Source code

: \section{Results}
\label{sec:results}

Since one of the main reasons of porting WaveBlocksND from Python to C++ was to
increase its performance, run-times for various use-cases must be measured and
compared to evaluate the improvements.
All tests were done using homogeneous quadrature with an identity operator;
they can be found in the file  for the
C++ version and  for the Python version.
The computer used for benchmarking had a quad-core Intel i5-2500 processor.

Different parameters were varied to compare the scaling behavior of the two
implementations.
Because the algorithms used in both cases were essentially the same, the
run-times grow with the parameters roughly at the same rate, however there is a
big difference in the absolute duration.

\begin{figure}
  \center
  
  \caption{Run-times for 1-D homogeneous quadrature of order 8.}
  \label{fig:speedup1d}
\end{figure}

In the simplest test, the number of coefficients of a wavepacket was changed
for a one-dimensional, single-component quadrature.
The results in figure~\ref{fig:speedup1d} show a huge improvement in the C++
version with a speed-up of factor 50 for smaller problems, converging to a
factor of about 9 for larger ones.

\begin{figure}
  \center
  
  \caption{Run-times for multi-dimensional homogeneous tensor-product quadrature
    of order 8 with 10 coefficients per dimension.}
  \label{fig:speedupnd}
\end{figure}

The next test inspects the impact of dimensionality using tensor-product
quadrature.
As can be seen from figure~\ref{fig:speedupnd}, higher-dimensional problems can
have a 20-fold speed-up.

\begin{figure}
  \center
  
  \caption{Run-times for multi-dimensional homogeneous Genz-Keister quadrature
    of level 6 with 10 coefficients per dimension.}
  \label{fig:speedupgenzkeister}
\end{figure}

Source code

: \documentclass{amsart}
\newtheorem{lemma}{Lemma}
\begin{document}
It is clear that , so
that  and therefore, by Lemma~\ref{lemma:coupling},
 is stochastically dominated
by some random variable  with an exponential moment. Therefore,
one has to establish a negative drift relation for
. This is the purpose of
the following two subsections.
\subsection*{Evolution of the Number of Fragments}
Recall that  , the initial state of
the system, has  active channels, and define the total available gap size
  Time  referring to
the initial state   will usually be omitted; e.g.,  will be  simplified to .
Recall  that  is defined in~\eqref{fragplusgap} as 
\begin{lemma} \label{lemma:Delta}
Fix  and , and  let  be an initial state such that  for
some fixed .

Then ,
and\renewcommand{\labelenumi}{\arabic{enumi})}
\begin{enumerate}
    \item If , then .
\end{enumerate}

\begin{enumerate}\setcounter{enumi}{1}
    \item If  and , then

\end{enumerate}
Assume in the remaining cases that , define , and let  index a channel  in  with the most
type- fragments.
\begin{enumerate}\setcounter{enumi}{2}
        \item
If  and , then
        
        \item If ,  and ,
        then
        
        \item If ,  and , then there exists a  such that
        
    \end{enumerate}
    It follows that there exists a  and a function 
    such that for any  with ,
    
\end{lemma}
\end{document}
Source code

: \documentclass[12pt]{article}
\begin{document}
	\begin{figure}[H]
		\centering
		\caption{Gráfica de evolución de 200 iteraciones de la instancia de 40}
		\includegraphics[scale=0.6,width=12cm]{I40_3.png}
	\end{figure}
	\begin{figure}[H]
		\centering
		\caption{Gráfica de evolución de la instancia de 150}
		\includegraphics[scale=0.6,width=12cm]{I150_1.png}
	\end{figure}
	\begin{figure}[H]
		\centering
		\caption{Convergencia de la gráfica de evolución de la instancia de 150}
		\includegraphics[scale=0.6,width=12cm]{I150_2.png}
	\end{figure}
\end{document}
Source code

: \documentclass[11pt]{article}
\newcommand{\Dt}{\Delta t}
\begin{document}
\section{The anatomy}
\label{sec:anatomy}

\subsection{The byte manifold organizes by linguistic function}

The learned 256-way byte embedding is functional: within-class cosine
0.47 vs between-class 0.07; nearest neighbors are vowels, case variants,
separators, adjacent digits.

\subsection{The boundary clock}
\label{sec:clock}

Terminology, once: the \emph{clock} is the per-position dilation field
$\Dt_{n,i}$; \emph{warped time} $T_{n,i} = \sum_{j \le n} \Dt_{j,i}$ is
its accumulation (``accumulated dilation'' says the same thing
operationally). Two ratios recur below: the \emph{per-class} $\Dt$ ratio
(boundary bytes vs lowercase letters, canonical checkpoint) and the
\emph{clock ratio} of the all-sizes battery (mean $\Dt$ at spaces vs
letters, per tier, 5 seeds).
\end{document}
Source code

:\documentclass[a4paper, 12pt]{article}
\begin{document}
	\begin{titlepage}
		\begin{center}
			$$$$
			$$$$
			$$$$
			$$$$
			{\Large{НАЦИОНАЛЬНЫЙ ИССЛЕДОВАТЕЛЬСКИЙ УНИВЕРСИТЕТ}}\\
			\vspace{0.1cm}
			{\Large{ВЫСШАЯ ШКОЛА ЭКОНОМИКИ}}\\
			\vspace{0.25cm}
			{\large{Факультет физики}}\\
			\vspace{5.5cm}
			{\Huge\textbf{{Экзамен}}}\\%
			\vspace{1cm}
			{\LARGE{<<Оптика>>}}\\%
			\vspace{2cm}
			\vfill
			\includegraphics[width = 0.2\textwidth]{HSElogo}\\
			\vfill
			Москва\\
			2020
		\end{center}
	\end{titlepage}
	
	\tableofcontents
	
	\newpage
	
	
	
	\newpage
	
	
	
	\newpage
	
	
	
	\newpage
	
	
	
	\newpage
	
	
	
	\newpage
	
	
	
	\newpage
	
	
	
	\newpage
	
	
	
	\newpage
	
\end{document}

> [TASK GOAL]: Begin at the first line of the entries above and copy every line exactly, ending with the line that contains "they can be".

> [RESULT]:
Source code

: \section{Results}
\label{sec:results}

Since one of the main reasons of porting WaveBlocksND from Python to C++ was to
increase its performance, run-times for various use-cases must be measured and
compared to evaluate the improvements.
All tests were done using homogeneous quadrature with an identity operator;
they can be found in the file  for the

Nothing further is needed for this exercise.